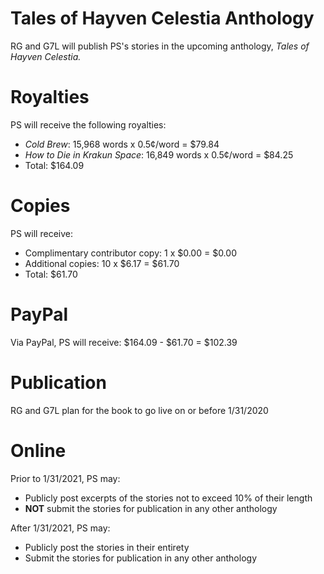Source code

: # Tales of Hayven Celestia Anthology
RG and G7L will publish PS's stories in the upcoming anthology, *Tales of Hayven Celestia.*
# Royalties
PS will receive the following royalties:
* *Cold Brew*: 15,968 words x 0.5¢/word = $79.84
* *How to Die in Krakun Space*: 16,849 words x 0.5¢/word = $84.25
* Total: $164.09
# Copies
PS will receive:
* Complimentary contributor copy: 1 x $0.00 = $0.00
* Additional copies: 10 x $6.17 = $61.70
* Total: $61.70
# PayPal
Via PayPal, PS will receive: $164.09 - $61.70 = $102.39
# Publication
RG and G7L plan for the book to go live on or before 1/31/2020
# Online
Prior to 1/31/2021, PS may:
* Publicly post excerpts of the stories not to exceed 10% of their length
* **NOT** submit the stories for publication in any other anthology

After 1/31/2021, PS may:
* Publicly post the stories in their entirety
* Submit the stories for publication in any other anthology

-=-=-=-=-

Please output every line of the listing as it stands, and omit its images.

Source code

: # Tales of Hayven Celestia Anthology
RG and G7L will publish PS's stories in the upcoming anthology, *Tales of Hayven Celestia.*
# Royalties
PS will receive the following royalties:
* *Cold Brew*: 15,968 words x 0.5¢/word = $79.84
* *How to Die in Krakun Space*: 16,849 words x 0.5¢/word = $84.25
* Total: $164.09
# Copies
PS will receive:
* Complimentary contributor copy: 1 x $0.00 = $0.00
* Additional copies: 10 x $6.17 = $61.70
* Total: $61.70
# PayPal
Via PayPal, PS will receive: $164.09 - $61.70 = $102.39
# Publication
RG and G7L plan for the book to go live on or before 1/31/2020
# Online
Prior to 1/31/2021, PS may:
* Publicly post excerpts of the stories not to exceed 10% of their length
* **NOT** submit the stories for publication in any other anthology

After 1/31/2021, PS may:
* Publicly post the stories in their entirety
* Submit the stories for publication in any other anthology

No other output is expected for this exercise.